• _DATASET CONTENT_
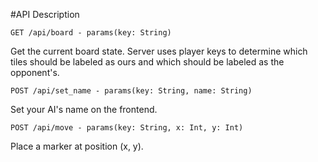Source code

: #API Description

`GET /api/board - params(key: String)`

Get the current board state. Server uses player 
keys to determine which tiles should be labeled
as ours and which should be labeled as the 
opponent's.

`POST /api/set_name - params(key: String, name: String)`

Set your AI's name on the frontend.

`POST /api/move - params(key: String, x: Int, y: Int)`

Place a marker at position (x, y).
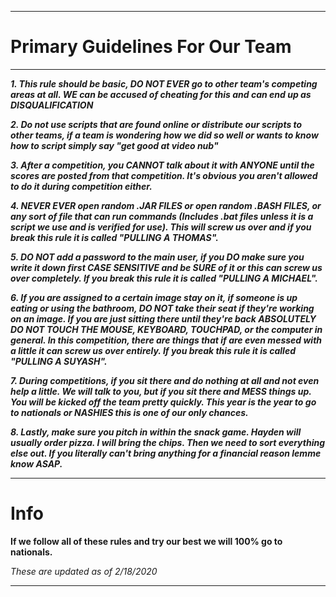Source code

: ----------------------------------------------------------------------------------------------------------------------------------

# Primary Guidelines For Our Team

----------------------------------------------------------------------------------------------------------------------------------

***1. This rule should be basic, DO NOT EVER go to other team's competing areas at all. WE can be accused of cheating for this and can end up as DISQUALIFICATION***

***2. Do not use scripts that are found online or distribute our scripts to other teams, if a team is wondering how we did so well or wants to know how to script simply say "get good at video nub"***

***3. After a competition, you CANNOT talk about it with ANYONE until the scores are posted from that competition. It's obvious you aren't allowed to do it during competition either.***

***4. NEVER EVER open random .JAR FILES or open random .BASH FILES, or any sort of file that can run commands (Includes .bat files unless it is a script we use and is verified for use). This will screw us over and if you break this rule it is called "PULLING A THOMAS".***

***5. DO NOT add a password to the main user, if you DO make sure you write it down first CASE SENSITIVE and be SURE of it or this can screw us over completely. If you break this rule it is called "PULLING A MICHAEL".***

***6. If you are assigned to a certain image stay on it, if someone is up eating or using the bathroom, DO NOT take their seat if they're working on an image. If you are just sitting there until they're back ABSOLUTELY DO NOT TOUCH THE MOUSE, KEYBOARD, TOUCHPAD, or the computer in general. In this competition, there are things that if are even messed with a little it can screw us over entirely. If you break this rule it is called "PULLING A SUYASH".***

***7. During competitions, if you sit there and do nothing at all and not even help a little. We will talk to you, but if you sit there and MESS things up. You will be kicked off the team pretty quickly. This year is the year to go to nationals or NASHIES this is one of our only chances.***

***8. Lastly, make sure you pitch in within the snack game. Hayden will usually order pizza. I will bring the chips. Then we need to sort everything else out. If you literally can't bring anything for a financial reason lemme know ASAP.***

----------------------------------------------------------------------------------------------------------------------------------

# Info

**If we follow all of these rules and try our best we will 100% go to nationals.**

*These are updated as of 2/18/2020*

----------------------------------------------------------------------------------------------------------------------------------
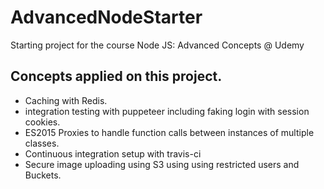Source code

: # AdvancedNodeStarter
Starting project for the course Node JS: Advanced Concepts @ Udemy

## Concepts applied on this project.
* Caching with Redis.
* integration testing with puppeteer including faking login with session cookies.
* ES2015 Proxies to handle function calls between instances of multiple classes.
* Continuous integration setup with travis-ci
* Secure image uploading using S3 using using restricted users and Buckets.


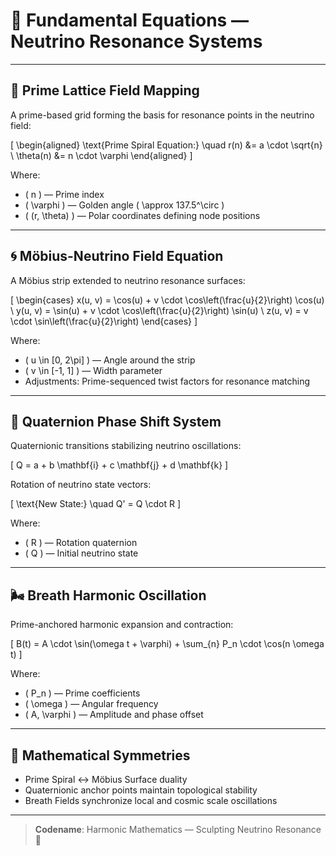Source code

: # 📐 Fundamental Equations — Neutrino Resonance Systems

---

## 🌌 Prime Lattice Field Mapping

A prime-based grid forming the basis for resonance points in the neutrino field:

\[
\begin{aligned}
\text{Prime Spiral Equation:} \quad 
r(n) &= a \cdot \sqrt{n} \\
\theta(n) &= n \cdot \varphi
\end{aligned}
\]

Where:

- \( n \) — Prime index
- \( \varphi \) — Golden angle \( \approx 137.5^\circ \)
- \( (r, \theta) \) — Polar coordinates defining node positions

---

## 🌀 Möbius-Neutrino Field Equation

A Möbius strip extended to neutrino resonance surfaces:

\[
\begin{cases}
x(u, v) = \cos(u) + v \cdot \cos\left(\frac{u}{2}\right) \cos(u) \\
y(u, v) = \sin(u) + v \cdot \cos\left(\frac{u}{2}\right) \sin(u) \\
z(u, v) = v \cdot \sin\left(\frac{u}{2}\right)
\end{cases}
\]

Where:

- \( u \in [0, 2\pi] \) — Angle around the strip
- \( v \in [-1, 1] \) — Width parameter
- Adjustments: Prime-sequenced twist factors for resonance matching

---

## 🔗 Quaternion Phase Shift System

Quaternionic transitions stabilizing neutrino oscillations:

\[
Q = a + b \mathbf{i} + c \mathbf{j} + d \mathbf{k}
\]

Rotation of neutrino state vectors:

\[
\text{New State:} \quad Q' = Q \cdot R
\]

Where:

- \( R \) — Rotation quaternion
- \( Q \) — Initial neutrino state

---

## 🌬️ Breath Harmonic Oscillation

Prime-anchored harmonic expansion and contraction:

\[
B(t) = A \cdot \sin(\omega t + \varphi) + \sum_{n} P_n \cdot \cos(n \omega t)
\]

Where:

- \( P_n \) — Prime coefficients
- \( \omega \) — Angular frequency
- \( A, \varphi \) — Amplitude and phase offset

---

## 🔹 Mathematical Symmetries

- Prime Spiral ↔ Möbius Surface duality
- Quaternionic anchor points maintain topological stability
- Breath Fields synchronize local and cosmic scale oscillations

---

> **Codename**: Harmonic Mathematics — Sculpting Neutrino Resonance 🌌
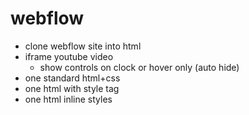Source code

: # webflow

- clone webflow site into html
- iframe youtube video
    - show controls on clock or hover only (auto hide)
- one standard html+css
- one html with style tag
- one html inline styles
==
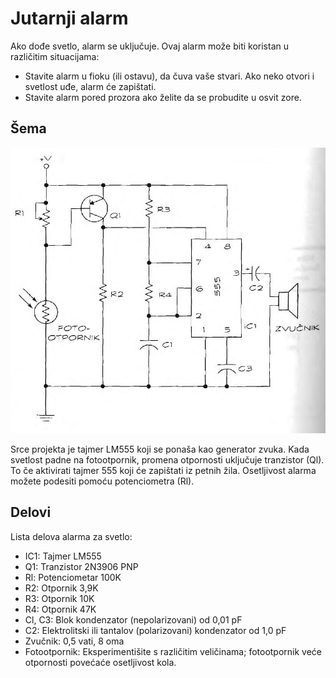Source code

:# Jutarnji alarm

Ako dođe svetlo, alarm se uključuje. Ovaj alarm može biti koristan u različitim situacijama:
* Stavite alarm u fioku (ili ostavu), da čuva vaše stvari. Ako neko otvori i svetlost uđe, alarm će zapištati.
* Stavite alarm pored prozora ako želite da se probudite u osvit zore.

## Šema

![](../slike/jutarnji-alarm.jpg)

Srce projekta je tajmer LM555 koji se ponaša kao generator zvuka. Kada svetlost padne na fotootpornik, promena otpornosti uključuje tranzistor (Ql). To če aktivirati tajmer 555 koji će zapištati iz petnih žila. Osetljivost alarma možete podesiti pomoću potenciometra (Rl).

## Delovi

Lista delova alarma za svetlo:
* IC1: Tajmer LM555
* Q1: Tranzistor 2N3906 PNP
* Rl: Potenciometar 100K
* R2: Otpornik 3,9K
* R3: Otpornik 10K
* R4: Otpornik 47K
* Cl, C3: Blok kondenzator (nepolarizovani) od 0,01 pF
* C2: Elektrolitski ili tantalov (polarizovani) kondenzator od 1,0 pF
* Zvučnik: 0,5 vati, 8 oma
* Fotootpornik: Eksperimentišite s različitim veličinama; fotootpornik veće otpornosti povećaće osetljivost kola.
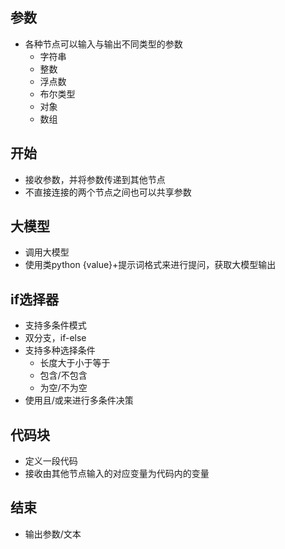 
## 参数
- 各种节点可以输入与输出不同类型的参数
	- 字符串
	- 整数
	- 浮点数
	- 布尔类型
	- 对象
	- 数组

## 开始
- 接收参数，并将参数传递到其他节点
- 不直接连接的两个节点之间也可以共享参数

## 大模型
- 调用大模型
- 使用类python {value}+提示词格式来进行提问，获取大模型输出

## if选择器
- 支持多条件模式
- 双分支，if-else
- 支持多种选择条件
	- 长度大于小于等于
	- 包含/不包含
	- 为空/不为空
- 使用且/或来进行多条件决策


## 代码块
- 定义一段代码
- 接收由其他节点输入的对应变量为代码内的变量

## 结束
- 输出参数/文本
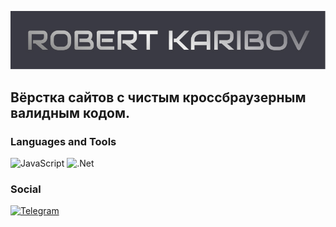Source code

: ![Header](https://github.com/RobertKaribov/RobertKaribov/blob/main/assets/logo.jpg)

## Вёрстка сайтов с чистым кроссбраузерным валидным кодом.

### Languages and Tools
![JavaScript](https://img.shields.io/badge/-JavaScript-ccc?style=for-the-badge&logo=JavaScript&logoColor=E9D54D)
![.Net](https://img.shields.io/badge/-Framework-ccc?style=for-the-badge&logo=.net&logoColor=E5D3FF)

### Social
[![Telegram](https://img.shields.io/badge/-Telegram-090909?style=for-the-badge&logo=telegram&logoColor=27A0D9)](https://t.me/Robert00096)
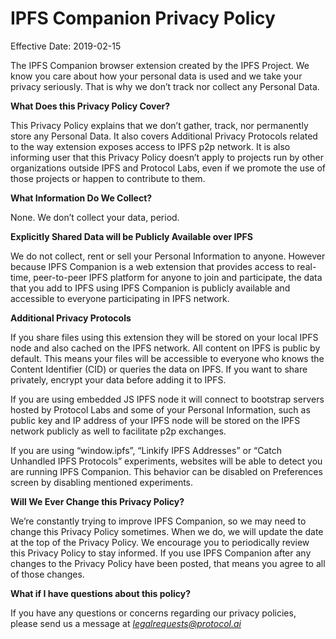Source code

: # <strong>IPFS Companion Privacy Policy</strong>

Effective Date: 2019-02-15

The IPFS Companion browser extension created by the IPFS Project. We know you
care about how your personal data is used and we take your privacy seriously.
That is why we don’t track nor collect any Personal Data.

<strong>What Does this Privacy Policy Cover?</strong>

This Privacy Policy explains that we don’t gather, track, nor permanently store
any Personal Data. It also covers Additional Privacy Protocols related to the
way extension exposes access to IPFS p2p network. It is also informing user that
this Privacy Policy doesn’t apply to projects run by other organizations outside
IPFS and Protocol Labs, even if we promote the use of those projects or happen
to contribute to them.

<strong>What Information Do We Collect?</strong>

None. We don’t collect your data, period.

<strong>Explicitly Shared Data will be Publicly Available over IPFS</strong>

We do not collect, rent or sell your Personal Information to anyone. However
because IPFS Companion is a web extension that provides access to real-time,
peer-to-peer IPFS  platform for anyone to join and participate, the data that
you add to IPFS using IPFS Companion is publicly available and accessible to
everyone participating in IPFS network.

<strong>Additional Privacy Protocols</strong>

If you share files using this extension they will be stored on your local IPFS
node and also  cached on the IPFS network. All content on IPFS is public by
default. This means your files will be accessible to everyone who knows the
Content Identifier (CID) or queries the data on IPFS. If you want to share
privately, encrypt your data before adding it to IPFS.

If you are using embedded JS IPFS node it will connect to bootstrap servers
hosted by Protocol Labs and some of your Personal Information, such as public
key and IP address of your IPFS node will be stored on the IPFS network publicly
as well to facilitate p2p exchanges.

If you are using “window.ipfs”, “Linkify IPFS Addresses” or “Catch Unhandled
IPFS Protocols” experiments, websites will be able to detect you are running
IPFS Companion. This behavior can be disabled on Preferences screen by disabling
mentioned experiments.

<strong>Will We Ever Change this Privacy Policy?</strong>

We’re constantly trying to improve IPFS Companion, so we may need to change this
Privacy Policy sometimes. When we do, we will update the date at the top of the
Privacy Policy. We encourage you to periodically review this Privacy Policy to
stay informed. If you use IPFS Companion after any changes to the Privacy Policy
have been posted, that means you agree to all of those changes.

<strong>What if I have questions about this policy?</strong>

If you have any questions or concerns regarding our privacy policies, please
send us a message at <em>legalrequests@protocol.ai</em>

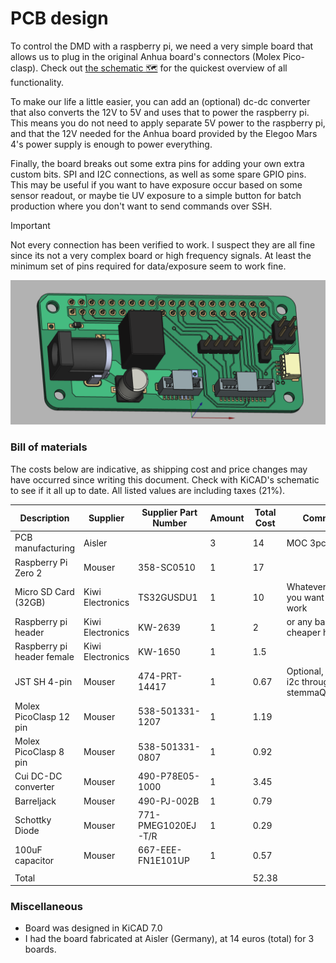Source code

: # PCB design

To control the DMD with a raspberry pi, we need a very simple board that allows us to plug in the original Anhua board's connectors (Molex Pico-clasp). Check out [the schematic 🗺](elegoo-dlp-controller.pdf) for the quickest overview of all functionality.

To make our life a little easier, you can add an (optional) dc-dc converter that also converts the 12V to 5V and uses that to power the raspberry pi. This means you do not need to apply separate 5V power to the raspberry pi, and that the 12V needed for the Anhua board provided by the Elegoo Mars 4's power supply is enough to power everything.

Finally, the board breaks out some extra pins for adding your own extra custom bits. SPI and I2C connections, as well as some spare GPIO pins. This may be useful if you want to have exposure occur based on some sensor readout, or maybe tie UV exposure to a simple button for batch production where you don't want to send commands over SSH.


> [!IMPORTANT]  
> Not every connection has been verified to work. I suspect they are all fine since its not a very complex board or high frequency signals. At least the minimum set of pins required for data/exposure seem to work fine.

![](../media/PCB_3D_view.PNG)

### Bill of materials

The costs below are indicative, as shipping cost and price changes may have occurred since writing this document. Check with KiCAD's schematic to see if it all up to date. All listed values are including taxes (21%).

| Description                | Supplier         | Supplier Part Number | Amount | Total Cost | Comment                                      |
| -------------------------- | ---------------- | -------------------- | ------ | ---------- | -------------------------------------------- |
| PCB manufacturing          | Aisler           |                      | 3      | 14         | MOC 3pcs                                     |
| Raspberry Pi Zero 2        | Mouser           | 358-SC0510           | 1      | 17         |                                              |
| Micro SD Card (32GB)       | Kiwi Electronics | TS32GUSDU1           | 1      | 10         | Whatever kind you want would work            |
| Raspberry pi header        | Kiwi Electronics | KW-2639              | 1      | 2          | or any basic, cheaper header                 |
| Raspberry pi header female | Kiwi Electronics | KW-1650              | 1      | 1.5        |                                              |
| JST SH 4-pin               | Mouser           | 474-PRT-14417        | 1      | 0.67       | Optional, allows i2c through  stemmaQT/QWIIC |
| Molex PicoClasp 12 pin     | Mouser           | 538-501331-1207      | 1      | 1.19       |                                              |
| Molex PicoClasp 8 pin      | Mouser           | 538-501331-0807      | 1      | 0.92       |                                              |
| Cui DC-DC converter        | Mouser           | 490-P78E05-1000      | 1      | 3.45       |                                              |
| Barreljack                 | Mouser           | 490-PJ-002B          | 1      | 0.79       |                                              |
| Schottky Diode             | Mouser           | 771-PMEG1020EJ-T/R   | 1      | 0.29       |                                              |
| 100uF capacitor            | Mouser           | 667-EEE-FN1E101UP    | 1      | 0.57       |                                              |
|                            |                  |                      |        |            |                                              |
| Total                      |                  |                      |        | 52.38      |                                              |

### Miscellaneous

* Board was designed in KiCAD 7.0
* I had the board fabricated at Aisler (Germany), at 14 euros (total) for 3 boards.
--
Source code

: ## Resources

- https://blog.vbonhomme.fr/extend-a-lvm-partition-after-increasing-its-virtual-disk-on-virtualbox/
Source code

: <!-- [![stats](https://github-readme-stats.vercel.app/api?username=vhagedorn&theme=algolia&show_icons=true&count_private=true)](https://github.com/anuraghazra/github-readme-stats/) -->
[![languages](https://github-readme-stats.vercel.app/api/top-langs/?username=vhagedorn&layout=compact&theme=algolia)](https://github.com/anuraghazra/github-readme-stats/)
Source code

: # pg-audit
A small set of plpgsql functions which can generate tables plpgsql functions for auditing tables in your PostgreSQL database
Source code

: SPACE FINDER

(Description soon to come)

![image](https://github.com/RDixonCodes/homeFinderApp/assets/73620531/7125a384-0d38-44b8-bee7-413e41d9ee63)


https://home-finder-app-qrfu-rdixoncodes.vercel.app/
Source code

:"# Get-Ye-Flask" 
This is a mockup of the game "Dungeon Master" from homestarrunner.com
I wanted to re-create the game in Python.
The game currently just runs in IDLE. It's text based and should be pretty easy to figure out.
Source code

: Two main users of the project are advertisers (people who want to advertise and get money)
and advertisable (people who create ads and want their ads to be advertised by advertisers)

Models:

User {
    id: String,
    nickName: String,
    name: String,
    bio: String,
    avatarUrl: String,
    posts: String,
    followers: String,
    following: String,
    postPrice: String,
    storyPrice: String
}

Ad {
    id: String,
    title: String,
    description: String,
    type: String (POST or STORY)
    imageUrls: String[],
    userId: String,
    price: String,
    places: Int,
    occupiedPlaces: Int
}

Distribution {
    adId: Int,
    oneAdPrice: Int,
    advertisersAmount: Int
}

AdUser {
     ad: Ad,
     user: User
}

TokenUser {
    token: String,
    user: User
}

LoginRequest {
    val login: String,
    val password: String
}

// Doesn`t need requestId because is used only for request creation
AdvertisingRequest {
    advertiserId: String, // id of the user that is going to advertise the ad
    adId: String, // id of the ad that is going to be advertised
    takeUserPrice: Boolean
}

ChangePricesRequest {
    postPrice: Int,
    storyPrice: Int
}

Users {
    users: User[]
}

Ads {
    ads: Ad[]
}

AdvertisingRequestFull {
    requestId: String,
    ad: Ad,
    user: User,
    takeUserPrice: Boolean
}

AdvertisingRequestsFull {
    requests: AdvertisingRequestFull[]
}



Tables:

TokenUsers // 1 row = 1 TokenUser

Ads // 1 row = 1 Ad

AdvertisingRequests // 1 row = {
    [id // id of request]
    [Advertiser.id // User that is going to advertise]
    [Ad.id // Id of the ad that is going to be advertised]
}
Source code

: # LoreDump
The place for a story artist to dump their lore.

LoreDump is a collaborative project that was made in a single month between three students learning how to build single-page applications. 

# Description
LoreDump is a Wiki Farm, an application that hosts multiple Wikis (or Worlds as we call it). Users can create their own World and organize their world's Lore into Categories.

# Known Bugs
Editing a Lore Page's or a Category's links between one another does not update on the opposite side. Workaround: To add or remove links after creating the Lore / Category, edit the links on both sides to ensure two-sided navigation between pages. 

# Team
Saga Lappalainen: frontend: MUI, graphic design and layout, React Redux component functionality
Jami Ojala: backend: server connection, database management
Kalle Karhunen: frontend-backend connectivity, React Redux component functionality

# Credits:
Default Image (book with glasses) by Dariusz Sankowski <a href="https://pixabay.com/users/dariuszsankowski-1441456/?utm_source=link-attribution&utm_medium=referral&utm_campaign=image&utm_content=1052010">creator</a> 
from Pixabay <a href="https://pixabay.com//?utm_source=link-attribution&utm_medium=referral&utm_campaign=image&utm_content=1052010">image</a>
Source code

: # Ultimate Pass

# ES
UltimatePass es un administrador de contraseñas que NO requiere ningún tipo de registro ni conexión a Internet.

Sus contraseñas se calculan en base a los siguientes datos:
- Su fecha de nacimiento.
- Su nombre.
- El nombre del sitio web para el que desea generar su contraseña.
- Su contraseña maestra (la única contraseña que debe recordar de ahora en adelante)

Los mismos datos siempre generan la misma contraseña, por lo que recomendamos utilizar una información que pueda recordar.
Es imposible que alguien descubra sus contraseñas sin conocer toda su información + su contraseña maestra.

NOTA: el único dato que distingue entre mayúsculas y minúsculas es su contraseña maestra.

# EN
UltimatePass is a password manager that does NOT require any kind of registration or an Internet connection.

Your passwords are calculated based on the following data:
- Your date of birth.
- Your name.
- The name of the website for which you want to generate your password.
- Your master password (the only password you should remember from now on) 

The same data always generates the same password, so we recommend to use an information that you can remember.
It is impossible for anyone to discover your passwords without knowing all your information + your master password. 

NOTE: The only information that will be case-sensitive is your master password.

• _DIRECTIONS FOR THIS TASK_
Return only the count of lines in the listing above that hold the string "logoColor".

• _WRITTEN SOLUTION_
3